Turn in inflation boosts ECB rate cut expectations
By Marc Jones
FRANKFURT (Reuters) - Euro zone inflation dropped below 3 percent for the first time in three months in December, kicking off a slowdown economists expect will revive deflation fears and tempt the ECB to cut rates below 1 percent for the first time in its history.
Official Eurostat figures estimated that consumer prices in the 17 countries sharing the euro rose 2.8 percent year-on-year in December, down from 3.0 percent year-on-year rises in November, October and September.
Following the recent souring of the European and global economy, economists widely share the view that inflation has now peaked and predict a short, sharp slowdown in the months ahead to back below the 2 percent sweetspot the European Central Bank judges to be optimal for a healthy economy.
As Eurostat's figures are only an estimate at this stage no detailed break-down of the inflation numbers is available.

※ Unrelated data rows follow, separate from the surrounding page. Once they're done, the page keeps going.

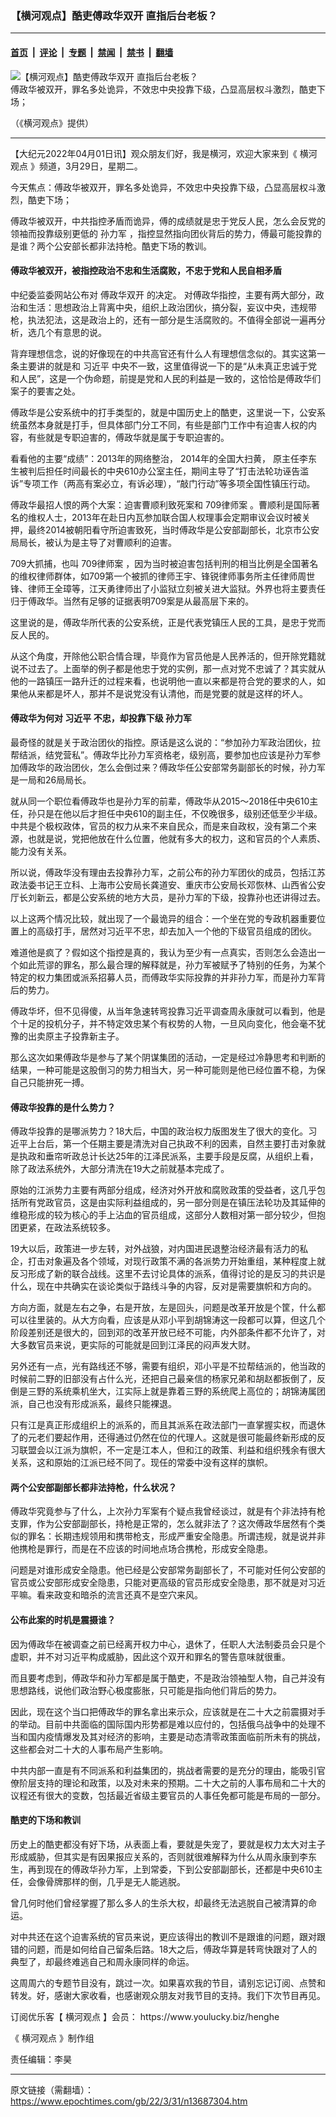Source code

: ### 【横河观点】酷吏傅政华双开 直指后台老板？

---

#### [首页](../../../..?n13687304) &nbsp;|&nbsp; [评论](../../../../../epoch-comment?n13687304) &nbsp;|&nbsp; [专题](../../../../../epoch-special?n13687304) &nbsp;|&nbsp; [禁闻](../../../../../epoch-news?n13687304) &nbsp;|&nbsp; [禁书](../../../../../books?n13687304) &nbsp;|&nbsp; [翻墙](https://github.com/gfw-breaker/nogfw/blob/master/README.md?n13687304)


<div><img alt="【横河观点】酷吏傅政华双开 直指后台老板？" class="attachment-djy_600_400 size-djy_600_400 wp-post-image" src="https://i.epochtimes.com/assets/uploads/2022/04/id13687487-1200x800-600x400.jpg"/>
<div class="caption">
 傅政华被双开，罪名多处诡异，不效忠中央投靠下级，凸显高层权斗激烈，酷吏下场；

（《横河观点》提供）
</div></div><hr/><div class="post_content" id="artbody" itemprop="articleBody">
 <!-- article content begin -->
 <p>
  【大纪元2022年04月01日讯】观众朋友们好，我是横河，欢迎大家来到《
  <ok href="https://www.epochtimes.com/gb/tag/%e6%a9%ab%e6%b2%b3%e8%a7%80%e9%bb%9e.html">
   横河观点
  </ok>
  》频道，3月29日，星期二。
 </p>
 <p>
  今天焦点：傅政华被双开，罪名多处诡异，不效忠中央投靠下级，凸显高层权斗激烈，酷吏下场；
 </p>
 <p>
  傅政华被双开，中共指控矛盾而诡异，傅的成绩就是忠于党反人民，怎么会反党的领袖而投靠级别更低的
  <ok href="https://www.epochtimes.com/gb/tag/%E5%AD%99%E5%8A%9B%E5%86%9B.html">
   孙力军
  </ok>
  ，指控显然指向团伙背后的势力，傅最可能投靠的是谁？两个公安部长都非法持枪。酷吏下场的教训。
 </p>
 <div class="video_fit_container">
 </div>
 <h4>
  傅政华被双开，被指控政治不忠和生活腐败，不忠于党和人民自相矛盾
 </h4>
 <p>
  中纪委监委网站公布对
  <ok href="https://www.epochtimes.com/gb/tag/%E5%82%85%E6%94%BF%E5%8D%8E%E5%8F%8C%E5%BC%80.html">
   傅政华双开
  </ok>
  的决定。 对傅政华指控，主要有两大部分，政治和生活：思想政治上背离中央，组织上政治团伙，搞分裂，妄议中央，违规带枪，执法犯法，这是政治上的，还有一部分是生活腐败的。不值得全部说一遍再分析，选几个有意思的说。
 </p>
 <p>
  背弃理想信念，说的好像现在的中共高官还有什么人有理想信念似的。其实这第一条主要讲的就是和
  <ok href="https://www.epochtimes.com/gb/tag/%E4%B9%A0%E8%BF%91%E5%B9%B3.html">
   习近平
  </ok>
  中央不一致，这里值得说一下的是“从未真正忠诚于党和人民”，这是一个伪命题，前提是党和人民的利益是一致的，这恰恰是傅政华们案子的要害之处。
 </p>
 <p>
  傅政华是公安系统中的打手类型的，就是中国历史上的酷吏，这里说一下，公安系统虽然本身就是打手，但具体部门分工不同，有些是部门工作中有迫害人权的内容，有些就是专职迫害的，傅政华就是属于专职迫害的。
 </p>
 <p>
  看看他的主要“成绩”：2013年的网络整治， 2014年的全国大扫黄， 原主任李东生被判后担任时间最长的中央610办公室主任，期间主导了“打击法轮功诬告滥诉”专项工作（两高有案必立，有诉必理），“敲门行动”等多项全国性镇压行动。
 </p>
 <p>
  傅政华最招人恨的两个大案：迫害曹顺利致死案和
  <ok href="https://www.epochtimes.com/gb/tag/709%E5%BE%8B%E5%B8%88%E6%A1%88.html">
   709律师案
  </ok>
  。曹顺利是国际著名的维权人士，2013年在赴日内瓦参加联合国人权理事会定期审议会议时被关押，最终2014被朝阳看守所迫害致死，当时傅政华是公安部副部长，北京市公安局局长，被认为是主导了对曹顺利的迫害。
 </p>
 <p>
  709大抓捕，也叫
  <ok href="https://www.epochtimes.com/gb/tag/709%E5%BE%8B%E5%B8%88%E6%A1%88.html">
   709律师案
  </ok>
  ，因为当时被迫害包括判刑的相当比例是全国著名的维权律师群体，如709第一个被抓的律师王宇、锋锐律师事务所主任律师周世锋、律师王全璋等，江天勇律师出了小监狱立刻被关进大监狱。外界也将主要责任归于傅政华。当然有足够的证据表明709案是从最高层下来的。
 </p>
 <p>
  这里说的是，傅政华所代表的公安系统，正是代表党镇压人民的工具，是忠于党而反人民的。
 </p>
 <p>
  从这个角度，开除他公职合情合理，毕竟作为官员他是人民养活的，但开除党籍就说不过去了。上面举的例子都是他忠于党的实例，那一点对党不忠诚了？其实就从他的一路镇压一路升迁的过程来看，也说明他一直以来都是符合党的要求的人，如果他从来都是坏人，那并不是说党没有认清他，而是党要的就是这样的坏人。
 </p>
 <h4>
  傅政华为何对
  <ok href="https://www.epochtimes.com/gb/tag/%E4%B9%A0%E8%BF%91%E5%B9%B3.html">
   习近平
  </ok>
  不忠，却投靠下级
  <ok href="https://www.epochtimes.com/gb/tag/%E5%AD%99%E5%8A%9B%E5%86%9B.html">
   孙力军
  </ok>
 </h4>
 <p>
  最奇怪的就是关于政治团伙的指控。原话是这么说的：“参加孙力军政治团伙，拉帮结派，结党营私”。傅政华比孙力军资格老，级别高，要参加也应该是孙力军参加傅政华的政治团伙，怎么会倒过来？傅政华任公安部常务副部长的时候，孙力军是一局和26局局长。
 </p>
 <p>
  就从同一个职位看傅政华也是孙力军的前辈，傅政华从2015～2018任中央610主任，孙只是在他以后才担任中央610的副主任，不仅晚很多，级别还低至少半级。中共是个极权政体，官员的权力从来不来自民众，而是来自政权，没有第二个来源，也就是说，党把他放在什么位置，他就有多大的权力，这和官员的个人素质、能力没有关系。
 </p>
 <p>
  所以说，傅政华没有理由去投靠孙力军，之前公布的孙力军团伙的成员，包括江苏政法委书记王立科、上海市公安局长龚道安、重庆市公安局长邓恢林、山西省公安厅长刘新云，都是公安系统的地方大员，是孙力军的下级，投靠孙也还讲得过去。
 </p>
 <p>
  以上这两个情况比较，就出现了一个最诡异的组合：一个坐在党的专政机器重要位置上的高级打手，居然对习近平不忠，却去加入一个他的下级官员组成的团伙。
 </p>
 <p>
  难道他是疯了？假如这个指控是真的，我认为至少有一点真实，否则怎么会造出一个如此荒谬的罪名，那么最合理的解释就是，孙力军被赋予了特别的任务，为某个特定的权力集团或派系招募人员，而傅政华实际投靠的并非孙力军，而是孙力军背后的势力。
 </p>
 <p>
  傅政华坏，但不见得傻，从当年急速转弯投靠习近平调查周永康就可以看到，他是个十足的投机分子，并不特定效忠某个有权势的人物，一旦风向变化，他会毫不犹豫的出卖原主子投靠新主子。
 </p>
 <p>
  那么这次如果傅政华是参与了某个阴谋集团的活动，一定是经过冷静思考和判断的结果，一种可能是这股倒习的势力相当大，另一种可能则是他已经位置不稳，为保自己只能拚死一搏。
 </p>
 <h4>
  傅政华投靠的是什么势力？
 </h4>
 <p>
  傅政华投靠的是哪派势力？18大后，中国的政治权力版图发生了很大的变化。习近平上台后，第一个任期主要是清洗对自己执政不利的因素，自然主要打击对象就是执政和垂帘听政总计长达25年的江泽民派系，主要手段是反腐，从组织上看，除了政法系统外，大部分清洗在19大之前就基本完成了。
 </p>
 <p>
  原始的江派势力主要有两部分组成，经济对外开放和腐败政策的受益者，这几乎包括所有党政官员，这是由实际利益组成的，另一部分则是在镇压法轮功及其延伸的维稳形成的较为核心的手上沾血的官员组成，这部分人数相对第一部分较少，但抱团更紧，在政法系统较多。
 </p>
 <p>
  19大以后，政策进一步左转，对外战狼，对内国进民退整治经济最有活力的私企，打击对象遍及各个领域，对现行政策不满的各派势力开始重组，某种程度上就反习形成了新的联合战线。这里不去讨论具体的派系，值得讨论的是反习的共识是什么，现在中共确实在谈论类似于路线斗争的内容，反对是需要旗帜和方向的。
 </p>
 <p>
  方向方面，就是左右之争，右是开放，左是回头，问题是改革开放是个筐，什么都可以往里装的。从大方向看，应该是从邓小平到胡锦涛这一段都可以算，但这几个阶段差别还是很大的，回到邓的改革开放已经不可能，内外部条件都不允许了，对大多数官员来说，更实际的可能就是回到江泽民的闷声发大财。
 </p>
 <p>
  另外还有一点，光有路线还不够，需要有组织，邓小平是不拉帮结派的，他当政的时候前二野的旧部没有占什么光，还把自己最亲信的杨家兄弟和胡赵都扳倒了，反倒是三野的系统乘机坐大，江实际上就是靠着三野的系统爬上高位的；胡锦涛属团派，自己也没有形成派系，最终只能裸退。
 </p>
 <p>
  只有江是真正形成组织上的派系的，而且其派系在政法部门一直掌握实权，而退休了的元老们要起作用，还得通过仍然在位的代理人。这就是很可能最终新形成的反习联盟会以江派为旗帜，不一定是江本人，但和江的政策、利益和组织残余有很大关系，这和原始的江派已经不同了。现任的常委中没有这样的旗帜。
 </p>
 <h4>
  两个公安部副部长都非法持枪，什么状况？
 </h4>
 <p>
  傅政华究竟参与了什么，上次孙力军案有个疑点我曾经谈过，就是有个非法持有枪支罪，作为公安部副部长，持枪是正常的，怎么就非法了？这次傅政华居然有个类似的罪名：长期违规领用和携带枪支，形成严重安全隐患。所谓违规，就是说并非他携枪是罪行，而是在不应该的时间地点场合携枪，形成安全隐患。
 </p>
 <p>
  问题是对谁形成安全隐患。他已经是公安部常务副部长了，不可能对任何公安部的官员或公安部形成安全隐患，只能对更高级的官员形成安全隐患，那不就是对习近平嘛。看来政变和暗杀的流言还真不是空穴来风。
 </p>
 <h4>
  公布此案的时机是震摄谁？
 </h4>
 <p>
  因为傅政华在被调查之前已经离开权力中心，退休了，任职人大法制委员会只是个虚职，并不对习近平构成威胁，因此这个双开和罪名的警告意味就很重。
 </p>
 <p>
  而且要考虑到，傅政华和孙力军都是属于酷吏，不是政治领袖型人物，自己并没有思想路线，说他们政治野心极度膨胀，只可能是指向他们背后的势力。
 </p>
 <p>
  因此，现在这个当口把傅政华的罪名拿出来示众，应该就是在二十大之前震摄对手的举动。目前中共面临的国际国内形势都是难以应付的，包括俄乌战争中的处理不当和国内疫情爆发及其对经济的影响，主要是动态清零政策面临前所未有的挑战，这些都会对二十大的人事布局产生影响。
 </p>
 <p>
  中共内部一直是有不同派系和利益集团的，挑战者需要的是充分的理由，能吸引官僚阶层支持的理论和政策，以及对未来的预期。二十大之前的人事布局和二十大的议程还有很大的变数，包括最近省级主要官员的人事任免都可能是布局的一部分。
 </p>
 <h4>
  酷吏的下场和教训
 </h4>
 <p>
  历史上的酷吏都没有好下场，从表面上看，要就是失宠了，要就是权力太大对主子形成威胁，但其实是有因果报应关系的，否则就很难解释为什么从周永康到李东生，再到现在的傅政华孙力军，上到常委，下到公安部副部长，还都是中央610主任，会像骨牌那样的倒，几乎是无人能逃脱。
 </p>
 <p>
  曾几何时他们曾经掌握了那么多人的生杀大权，却最终无法逃脱自己被清算的命运。
 </p>
 <p>
  对中共还在这个迫害系统的官员来说，更应该得出的教训不是跟谁的问题，跟对跟错的问题，而是如何给自己留条后路。18大之后，傅政华算是转弯快跟对了人的典型了，却最终难逃自己和周永康同样的命运。
 </p>
 <p>
  这周周六的专题节目没有，跳过一次。如果喜欢我的节目，请别忘记订阅、点赞和转发。好，感谢大家收看，也感谢观众朋友对我节目的支持。我们下次节目再见。
 </p>
 <p>
  订阅优乐客【
  <ok href="https://www.epochtimes.com/gb/tag/%e6%a9%ab%e6%b2%b3%e8%a7%80%e9%bb%9e.html">
   横河观点
  </ok>
  】会员：
  <ok href="https://www.youlucky.biz/henghe">
   https://www.youlucky.biz/henghe
  </ok>
 </p>
 <p>
  《
  <ok href="https://www.epochtimes.com/gb/tag/%e6%a9%ab%e6%b2%b3%e8%a7%80%e9%bb%9e.html">
   横河观点
  </ok>
  》制作组
 </p>
 <p>
  责任编辑：李昊
 </p>
 <!-- article content end -->
 <div id="below_article_ad">
 </div>
</div>


---

原文链接（需翻墙）：https://www.epochtimes.com/gb/22/3/31/n13687304.htm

The slowdown was widely expected by analysts with most putting it down to lower energy and steadier food prices. "Assuming that the oil price does not rise again, we see this component knocking about 1 percent off the headline rate in 2012. Food inflation should also slow as the effects of past rises in agricultural commodity prices fade," said Ben May, economist at Capital Economics.
"We expect the headline inflation rate to plunge well below the ECB's 2 percent price stability ceiling by the middle of the year."
A new poll of economists by Reuters on Wednesday showed a clear majority now see the ECB cutting interest rates below the 1 percent mark for the first time ever in the next few months, although fewer than a third seeing it printing money in the way the U.S. and UK central banks are.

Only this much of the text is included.